* ASSIGNMENT: If a line of the records contains the string "char", copy it out.
--- EXERCISE INPUTS Enclosed Below ---
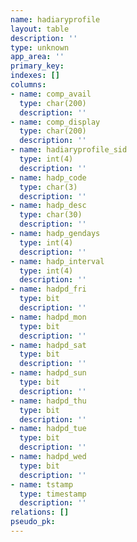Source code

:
 ```yaml
---
name: hadiaryprofile
layout: table
description: ''
type: unknown
app_area: ''
primary_key: 
indexes: []
columns:
- name: comp_avail
  type: char(200)
  description: ''
- name: comp_display
  type: char(200)
  description: ''
- name: hadiaryprofile_sid
  type: int(4)
  description: ''
- name: hadp_code
  type: char(3)
  description: ''
- name: hadp_desc
  type: char(30)
  description: ''
- name: hadp_gendays
  type: int(4)
  description: ''
- name: hadp_interval
  type: int(4)
  description: ''
- name: hadpd_fri
  type: bit
  description: ''
- name: hadpd_mon
  type: bit
  description: ''
- name: hadpd_sat
  type: bit
  description: ''
- name: hadpd_sun
  type: bit
  description: ''
- name: hadpd_thu
  type: bit
  description: ''
- name: hadpd_tue
  type: bit
  description: ''
- name: hadpd_wed
  type: bit
  description: ''
- name: tstamp
  type: timestamp
  description: ''
relations: []
pseudo_pk: 
---
```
--- End of Enclosed EXERCISE INPUTS ---
* THE ANSWER:
  type: char(200)
  type: char(200)
  type: char(3)
  type: char(30)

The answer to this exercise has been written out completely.